Ich wil mich heben auß der druͤpffen,
Weil ich thet an einander knuͤpffen
Den Wirdt vnde diesen Dorffpfaffen,
300 Hab ich gemachet beidt zu affen,
Das sie beidsam rumoren wern
Umb den Thaler, ich moͤchts hoͤrn gern;
Wils wol erfaren, wenn ich wiedrumb
In dieses Dorff Egelsheim kumb.
305 Auff das niemandt mein schalckeyt spuͤr,
Nimb ich vrlaub hinter der thuͤr.

Dieser Monolog verweist auf die Schwierigkeiten, eine stark typologisierende Figurenzeichnung in ein Klassifikationsschema einzuordnen, wie es etwa Fernau erstellt hat.34 Er vermittelt das typische Eulenspiegel-Bild: Eine schalkhafte Figur, die es schafft, Leute zu betrügen und dabei ungeschoren davon kommt.

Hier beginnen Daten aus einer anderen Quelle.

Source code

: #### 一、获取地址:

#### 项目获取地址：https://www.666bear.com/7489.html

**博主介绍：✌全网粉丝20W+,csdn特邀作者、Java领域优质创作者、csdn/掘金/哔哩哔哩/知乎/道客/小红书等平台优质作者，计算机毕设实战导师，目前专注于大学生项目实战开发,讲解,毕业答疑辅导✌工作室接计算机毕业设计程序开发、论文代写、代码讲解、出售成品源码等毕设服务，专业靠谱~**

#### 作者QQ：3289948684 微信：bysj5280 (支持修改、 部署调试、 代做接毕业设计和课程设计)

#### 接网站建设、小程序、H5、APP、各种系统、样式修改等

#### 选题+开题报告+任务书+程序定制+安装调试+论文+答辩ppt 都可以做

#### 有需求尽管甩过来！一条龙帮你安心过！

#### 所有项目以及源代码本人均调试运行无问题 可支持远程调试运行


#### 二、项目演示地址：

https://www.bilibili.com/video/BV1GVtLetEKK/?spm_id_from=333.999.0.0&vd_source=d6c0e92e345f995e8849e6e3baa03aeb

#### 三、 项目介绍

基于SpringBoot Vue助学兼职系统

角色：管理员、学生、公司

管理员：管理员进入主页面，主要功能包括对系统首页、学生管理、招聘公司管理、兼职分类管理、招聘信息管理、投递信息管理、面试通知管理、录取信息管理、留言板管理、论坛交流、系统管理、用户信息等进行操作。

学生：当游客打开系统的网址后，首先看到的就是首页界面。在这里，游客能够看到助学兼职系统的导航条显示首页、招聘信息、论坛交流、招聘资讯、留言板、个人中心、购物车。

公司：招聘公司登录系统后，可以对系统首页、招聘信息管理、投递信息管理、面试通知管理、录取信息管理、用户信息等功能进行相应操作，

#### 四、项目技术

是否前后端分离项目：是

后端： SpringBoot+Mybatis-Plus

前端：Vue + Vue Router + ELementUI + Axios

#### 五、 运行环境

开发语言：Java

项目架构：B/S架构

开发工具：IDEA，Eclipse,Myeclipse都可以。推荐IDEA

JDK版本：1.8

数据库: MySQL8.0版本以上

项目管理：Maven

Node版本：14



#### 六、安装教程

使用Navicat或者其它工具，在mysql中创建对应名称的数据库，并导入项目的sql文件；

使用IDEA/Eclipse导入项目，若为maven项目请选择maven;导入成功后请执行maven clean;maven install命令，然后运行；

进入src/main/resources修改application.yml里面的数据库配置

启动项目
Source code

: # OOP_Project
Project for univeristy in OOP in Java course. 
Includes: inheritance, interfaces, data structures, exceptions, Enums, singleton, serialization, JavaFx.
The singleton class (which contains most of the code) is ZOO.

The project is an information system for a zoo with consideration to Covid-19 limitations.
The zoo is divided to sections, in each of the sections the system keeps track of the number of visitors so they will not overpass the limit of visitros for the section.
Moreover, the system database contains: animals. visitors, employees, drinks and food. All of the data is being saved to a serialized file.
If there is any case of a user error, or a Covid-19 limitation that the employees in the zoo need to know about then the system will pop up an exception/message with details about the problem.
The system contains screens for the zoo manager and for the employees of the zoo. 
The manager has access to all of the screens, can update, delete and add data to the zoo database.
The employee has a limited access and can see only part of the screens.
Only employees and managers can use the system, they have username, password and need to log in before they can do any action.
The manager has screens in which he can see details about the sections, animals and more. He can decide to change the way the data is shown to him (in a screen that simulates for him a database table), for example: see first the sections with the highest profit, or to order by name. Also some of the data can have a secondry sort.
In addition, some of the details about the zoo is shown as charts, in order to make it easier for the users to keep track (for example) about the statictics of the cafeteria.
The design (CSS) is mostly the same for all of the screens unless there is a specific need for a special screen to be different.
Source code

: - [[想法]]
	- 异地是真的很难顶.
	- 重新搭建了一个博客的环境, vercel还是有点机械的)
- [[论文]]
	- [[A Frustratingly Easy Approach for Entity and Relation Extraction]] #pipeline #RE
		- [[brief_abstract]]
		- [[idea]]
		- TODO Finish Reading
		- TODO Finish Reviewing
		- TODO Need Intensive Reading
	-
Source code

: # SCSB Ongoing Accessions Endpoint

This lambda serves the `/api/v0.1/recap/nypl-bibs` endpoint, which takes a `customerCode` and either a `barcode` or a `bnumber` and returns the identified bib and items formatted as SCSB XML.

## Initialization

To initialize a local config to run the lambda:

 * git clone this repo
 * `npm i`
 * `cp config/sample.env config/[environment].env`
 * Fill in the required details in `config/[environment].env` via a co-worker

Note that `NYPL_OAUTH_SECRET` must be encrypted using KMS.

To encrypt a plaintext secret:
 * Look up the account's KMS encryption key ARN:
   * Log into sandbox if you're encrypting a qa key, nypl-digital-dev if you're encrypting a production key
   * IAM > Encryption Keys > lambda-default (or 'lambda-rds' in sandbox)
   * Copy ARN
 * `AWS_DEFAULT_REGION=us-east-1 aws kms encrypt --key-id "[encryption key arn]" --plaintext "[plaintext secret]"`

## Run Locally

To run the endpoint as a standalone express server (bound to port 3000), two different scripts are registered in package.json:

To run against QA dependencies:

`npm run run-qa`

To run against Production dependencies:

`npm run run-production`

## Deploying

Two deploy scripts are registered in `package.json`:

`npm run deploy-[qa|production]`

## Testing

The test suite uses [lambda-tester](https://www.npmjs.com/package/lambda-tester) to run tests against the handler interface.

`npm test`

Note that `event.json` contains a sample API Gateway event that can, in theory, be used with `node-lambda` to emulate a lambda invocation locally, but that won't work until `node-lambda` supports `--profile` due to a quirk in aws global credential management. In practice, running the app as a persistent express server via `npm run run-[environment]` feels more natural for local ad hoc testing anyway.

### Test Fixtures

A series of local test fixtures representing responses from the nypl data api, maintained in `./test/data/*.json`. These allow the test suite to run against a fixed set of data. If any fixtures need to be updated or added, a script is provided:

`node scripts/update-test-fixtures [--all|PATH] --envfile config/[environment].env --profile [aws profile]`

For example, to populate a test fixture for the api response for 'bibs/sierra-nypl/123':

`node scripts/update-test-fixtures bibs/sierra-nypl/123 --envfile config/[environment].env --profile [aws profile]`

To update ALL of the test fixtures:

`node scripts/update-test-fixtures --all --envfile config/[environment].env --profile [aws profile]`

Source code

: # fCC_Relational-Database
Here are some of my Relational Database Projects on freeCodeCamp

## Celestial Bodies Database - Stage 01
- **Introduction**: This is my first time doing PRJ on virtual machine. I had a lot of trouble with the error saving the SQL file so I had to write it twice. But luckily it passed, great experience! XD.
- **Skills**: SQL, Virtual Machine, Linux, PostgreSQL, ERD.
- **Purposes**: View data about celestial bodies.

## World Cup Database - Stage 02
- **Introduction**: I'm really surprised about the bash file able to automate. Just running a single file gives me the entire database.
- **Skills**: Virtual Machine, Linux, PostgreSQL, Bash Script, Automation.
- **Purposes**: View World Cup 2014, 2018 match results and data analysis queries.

Eulenspiegel erläutert seine Funktion als Strafinstanz für die Laster des Wirtes und des Pfarrers. Er erwähnt nicht mehr die Blinden, sondern Wirt und Pfarrer, die demnach im Sinn mangelnder Erkenntnisfähigkeit die eigentlichen Blinden sind, die es zu strafen gilt.35

Indem Eulenspiegel nach kurzer, analeptisch konstruierter Reflexion den Entschluss fasst, auf die Situation aktiv zu reagieren, antizipiert er den Handlungsverlauf proleptisch, der auf den Höhepunkt, auf die Entdeckung der Intrige bzw. das Austragen des eingeleiteten Konflikts, zustrebt. Der Monolog ist wiederum, wie in ähnlichen Fällen anderer Fastnachtspiele, nicht am Punkt des tatsächlichen Umschwungs der Handlung angesiedelt, sondern kurz davor. Die Figur handelt, um sich der kommenden Situation zu entziehen. Da nun aber das rechtzeitige Sich-Entziehen eine typische Eigenheit von Eulenspiegel ist, kann man auch von einer feststehenden, für Eulenspiegel als Figur geradezu vorgegebenen Absicht sprechen. Demzufolge hat der Monolog figurenbezogen nicht die Funktion eines Entschlusses, sondern die der Enthüllung eines Motivs oder einer Haltung. Sachs vermittelt die schalkhafte Eigenart Eulenspiegels durch die Schadenfreude, die dem Monolog als Affektdarstellung unterlegt ist.36

Daneben dient die Selbstrede hier als spannungsfördernde Vorausschau auf das Zusammentreffen der beiden Parteien mit gegenseitigen Schuldzuweisungen. In der Eulenspiegel-Historie heißt es zum heimlichen Abgang Eulenspiegels: „Und Ulenspiegel richt sich auch und schleich von danen.“ (Ulenspiegel 1981, S. 208)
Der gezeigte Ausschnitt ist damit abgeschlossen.